Sore yang cukup cerah, musim sedang kamarau, udara lebih sejuk jika sore hari, sang kakek tua duduk termangu di teras menatap kedepan halaman rumah. tepian jalan berderet benderah merah putih, lambang peringatan Kemerdekaan telah lama di mulai. Tatapn kecewa akan nasib dirinya dan bangsanya, lusuh layu, secuil semangat pun entah kemana.

Sanga saka merah putih yang kusut dan kusam, sudah puluhan tahun tetap dipajang saat-saat seperti ini. Momentum bersama dan anjuran aparat desa, setelahnya terlipat dialmari.

Dalam hening diriku memcoba menghibur "kakek, tua-tua kok melamun" dengan sengaja terlontar kata.
senyum lesu, beliau lontarkan untuk mencoba menhiburku.
"Aah ada apa cung" jawab sikakek dengan muka cukup bijaksana, meski muka sudah tua renta.

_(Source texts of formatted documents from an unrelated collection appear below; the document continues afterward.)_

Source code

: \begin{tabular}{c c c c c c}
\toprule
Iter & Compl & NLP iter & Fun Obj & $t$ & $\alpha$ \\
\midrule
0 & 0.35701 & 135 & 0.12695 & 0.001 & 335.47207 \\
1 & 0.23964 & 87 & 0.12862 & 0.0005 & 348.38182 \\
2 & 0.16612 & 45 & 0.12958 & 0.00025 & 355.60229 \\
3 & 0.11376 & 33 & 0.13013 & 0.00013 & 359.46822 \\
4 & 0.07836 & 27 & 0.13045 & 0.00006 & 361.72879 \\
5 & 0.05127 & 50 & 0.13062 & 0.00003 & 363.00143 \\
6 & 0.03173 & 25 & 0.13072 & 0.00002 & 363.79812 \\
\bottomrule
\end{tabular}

"kenapa scih" sahutku dengan lugu.."kakek menatapi bendera itu.? dan kenapa benderanya g' di danti yang baru saja, kan sudah kusut dan g' karuan bentuknya"  cercah ku bertubi-tubi

"Itu perjuangan dahulu cung" jawab beliau dengan serius "dulu masang benderah kayak gini sudah nyawa taruhanya, tidak seperti sekarang bendera mau di taruh mana saja, bahkan jadi kain pel, sungguh miris" wajah penyesalan begitu terlihat, kekecewaan yang mendalam dalam gelap kemarahan.

"kondisi bangsa sudah jauh dari kata merdeka cung, kau akan tahu dari mereka: para buruh, petani gurem (masyarakat kecil), dari merkalah sebenarnya ukuran merdeka, jika kaum pekerja sudah sejahterah barulah bisa dikatakan bahwa bangsamu merdeka" Kakek bercerita seakan berpesan  bahwa sekarang bukan ukuran kemerdekaan, sekarang hanya kulit dari efek sejarah, isi dan subtansi dari merdeka entah kemana??

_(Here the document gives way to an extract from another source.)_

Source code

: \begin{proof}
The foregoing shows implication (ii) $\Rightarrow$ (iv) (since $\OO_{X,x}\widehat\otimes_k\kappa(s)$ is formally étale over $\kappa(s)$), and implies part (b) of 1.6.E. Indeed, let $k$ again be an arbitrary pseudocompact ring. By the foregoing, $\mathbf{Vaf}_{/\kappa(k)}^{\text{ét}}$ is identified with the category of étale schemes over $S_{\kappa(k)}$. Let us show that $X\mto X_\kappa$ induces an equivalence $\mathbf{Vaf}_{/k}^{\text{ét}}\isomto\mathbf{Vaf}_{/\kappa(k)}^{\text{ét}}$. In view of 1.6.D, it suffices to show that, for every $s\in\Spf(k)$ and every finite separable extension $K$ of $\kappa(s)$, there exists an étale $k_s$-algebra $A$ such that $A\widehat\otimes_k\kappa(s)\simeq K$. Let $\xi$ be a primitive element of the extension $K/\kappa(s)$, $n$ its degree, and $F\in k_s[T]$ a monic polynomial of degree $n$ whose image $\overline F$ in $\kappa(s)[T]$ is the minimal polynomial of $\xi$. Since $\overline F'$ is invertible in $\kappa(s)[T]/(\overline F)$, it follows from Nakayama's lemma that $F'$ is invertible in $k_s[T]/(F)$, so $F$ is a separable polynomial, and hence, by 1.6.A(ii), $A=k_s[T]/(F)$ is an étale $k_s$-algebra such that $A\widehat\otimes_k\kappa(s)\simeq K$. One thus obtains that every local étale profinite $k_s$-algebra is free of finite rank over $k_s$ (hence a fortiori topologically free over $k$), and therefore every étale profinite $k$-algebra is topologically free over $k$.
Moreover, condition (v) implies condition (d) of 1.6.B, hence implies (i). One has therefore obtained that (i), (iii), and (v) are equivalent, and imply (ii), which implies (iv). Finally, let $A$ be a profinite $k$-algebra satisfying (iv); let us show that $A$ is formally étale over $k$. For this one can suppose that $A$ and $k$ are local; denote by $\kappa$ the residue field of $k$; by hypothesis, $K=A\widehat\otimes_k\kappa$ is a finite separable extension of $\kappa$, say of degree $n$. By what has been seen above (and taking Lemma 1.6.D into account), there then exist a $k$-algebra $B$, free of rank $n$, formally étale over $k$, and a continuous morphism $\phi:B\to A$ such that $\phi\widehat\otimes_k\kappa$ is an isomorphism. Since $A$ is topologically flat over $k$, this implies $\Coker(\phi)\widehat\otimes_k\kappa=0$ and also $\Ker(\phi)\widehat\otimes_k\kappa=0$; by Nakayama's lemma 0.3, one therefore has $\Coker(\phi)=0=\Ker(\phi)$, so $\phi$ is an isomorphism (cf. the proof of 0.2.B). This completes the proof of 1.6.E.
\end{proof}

Pesan singkat yang cukup menggugat, belum lagi kita mengaca pada kebobrokan sistem pemerintahan, pendidikan, ekonomi, bahkan dalam sistem keagamaan. banyak pecundang birokrasi mencuili anggaran rakyat sampai habis. Rakyat hanya bisa tahu jumlah dan angka itu pun kalau mau bertanya.